Geld verdienen auf Twitch: So sieht’s 2025 aus
Mit dem Plus Program (früher Partner Plus) hat Twitch die Einnahmenregeln vereinfacht und breiter geöffnet. Wichtiges in Kürze:
- 60/40-Split ab 100 Plus-Punkten (über drei Monate gehalten)
- 70/30-Split ab 300 Plus-Punkten
- Auch Affiliates können qualifizieren; die frühere 100.000‑$‑Deckelung für 70/30 wurde entfernt
Alle offiziellen Infos findest du im Twitch‑Blog.
Zusätzlich erleichtert Twitch Kollaborationen – etwa mit Shared Chat in Stream Together, damit Communities während Co‑Streams in einem gemeinsamen Chat schreiben können.
Twitch in Österreich: Wie stark ist die Plattform?
Die Bewegtbildstudie 2025 der RTR zeigt: In der Zielgruppe 14–49 liegen Angebote klassischer Broadcaster vorne; Plattformen wie Instagram, Twitch und TikTok kommen je auf rund 2 % der täglichen Bewegtbildnutzung. Für Streamer:innen heißt das: Es gibt Publikum – aber Wachstum braucht klare Inhalte und regelmäßige Streams.
Ein bekanntes Beispiel aus Österreich ist Shurjoka (aus Graz), die mit Just Chatting, Gaming und Talk-Formaten groß wurde. Mehr über Shurjoka.
Prime, Abos und Vorteile in AT
- Prime‑Abo in Österreich: 8,99 € pro Monat (oder 89 € pro Jahr); 18–22‑Jährige zahlen –50 % und testen sechs Monate gratis. Amazon‑Info.
- Prime‑Sub auf Twitch: Ein kostenloses Kanal‑Abo pro Monat für Partner‑/Affiliate‑Kanäle – einfach auf „Abonnieren“ klicken und die Krone wählen. So funktioniert’s Schritt für Schritt.
So startest du als Streamer:in in Österreich
- Fokus festlegen: Just Chatting, Gaming, Musik oder IRL? Ein klarer Schwerpunkt hilft beim Auffinden.
- Kurz & regelmäßig: Starte mit 2–3 festen Terminen pro Woche. Verlässlichkeit schlägt Marathon‑Sessions.

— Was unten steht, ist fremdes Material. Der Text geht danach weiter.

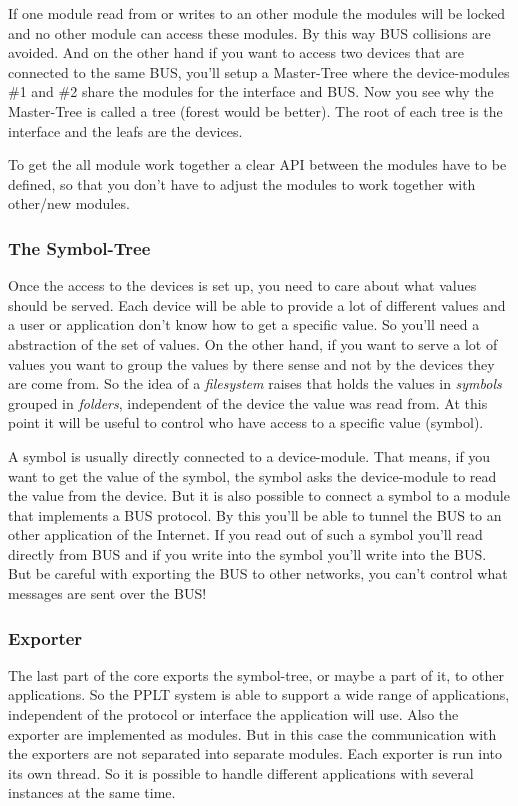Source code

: If one module read from or writes to an other module the modules
will be locked and no other module can access these modules. By this way 
BUS collisions are avoided. And on the other hand if you want to access
two devices that are connected to the same BUS, you'll setup a 
Master-Tree where the device-modules \#1 and \#2 share the modules for the 
interface and BUS. Now you see why the Master-Tree is called a tree (forest 
would be better). The root of each tree is the interface and the leafs are 
the devices.

To get the all module work together a clear API between the modules have
to be defined, so that you don't have to adjust the modules to work together
with other/new modules. 

\subsubsection{The Symbol-Tree}
Once the access to the devices is set up, you need to care about what values 
should be served. Each device will be able to provide a lot of different values
and a user or application don't know how to get a specific value. So you'll 
need a abstraction of the set of values. On the other hand, if you want to 
serve a lot of values you want to group the values by there sense and not by the
devices they are come from. So the idea of a \textit{filesystem} raises that holds 
the values in \textit{symbols} grouped in \textit{folders}, independent of the 
device the value was read from. At this point it will be useful to control
who have access to a specific value (symbol). 

A symbol is usually directly connected to a device-module. That means, if you 
want to get the value of the symbol, the symbol asks the device-module to read
the value from the device. But it is also possible to connect a symbol to a
module that implements a BUS protocol. By this you'll be able to tunnel the 
BUS to an other application of the Internet. If you read out of such a symbol
you'll read directly from BUS and if you write into the symbol you'll write 
into the BUS. But be careful with exporting the BUS to other networks, you
can't control what messages are sent over the BUS!


\subsubsection{Exporter}
The last part of the core exports the symbol-tree, or maybe a part of it, to
other applications. So the PPLT system is able to support a wide range of 
applications, independent of the protocol or interface the application
will use. Also the exporter are implemented as modules. But in this case
the communication with the exporters are not separated into separate modules.
Each exporter is run into its own thread. So it is possible to handle
different applications with several instances at the same time.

- Mobile denken: Halte Overlays und Text groß genug – ideal für kommende vertikale Streams.
- Ton vor Bild: Ein solides Mikro bringt oft mehr als eine teure Kamera.
- Community zuerst: Sprich Namen aus, stelle Fragen, nutze Clips für Social Media.
- Rechte beachten: Musik nur mit Erlaubnis, Jugendschutz einhalten, keine fremden Inhalte ohne Klärung.
- Tools nützen: Teste Twitch‑Alerts, Shared Chat für Collabs und probiere das neue Rewind aus, wenn verfügbar.
Als ich neulich einen kleinen Stream aus Wien entdeckt habe, hat mich nicht die Grafik gefesselt, sondern das Gespräch im Chat. Genau das ist Twitch: Live, nah und echt. Wenn du diese Nähe pflegst, wächst dein Kanal – Schritt für Schritt.
FAQ: Kurz beantwortet
- Kann ich Streams zurückspulen? Ja, per Rewind – aktuell am Desktop für Turbo‑ oder Kanal‑Subs, mobile folgt. Infos.
- Sind meine Highlights sicher? Achte auf das 100‑Stunden‑Limit für Highlights/Uploads und sichere alte Videos extern. Details.
- Wie komme ich zu 70/30? Mit dem Plus Program und 300 Punkten – offiziell nachlesbar im Twitch‑Blog.
Fazit: Twitch entwickelt sich in Richtung Mobile‑First, bessere Qualität und smartere Zuschauer‑Features. Für Streamer:innen in Österreich sind die Chancen gut – mit klarer Positionierung, Community‑Fokus und einem Auge auf die aktuellen Plattform‑Updates.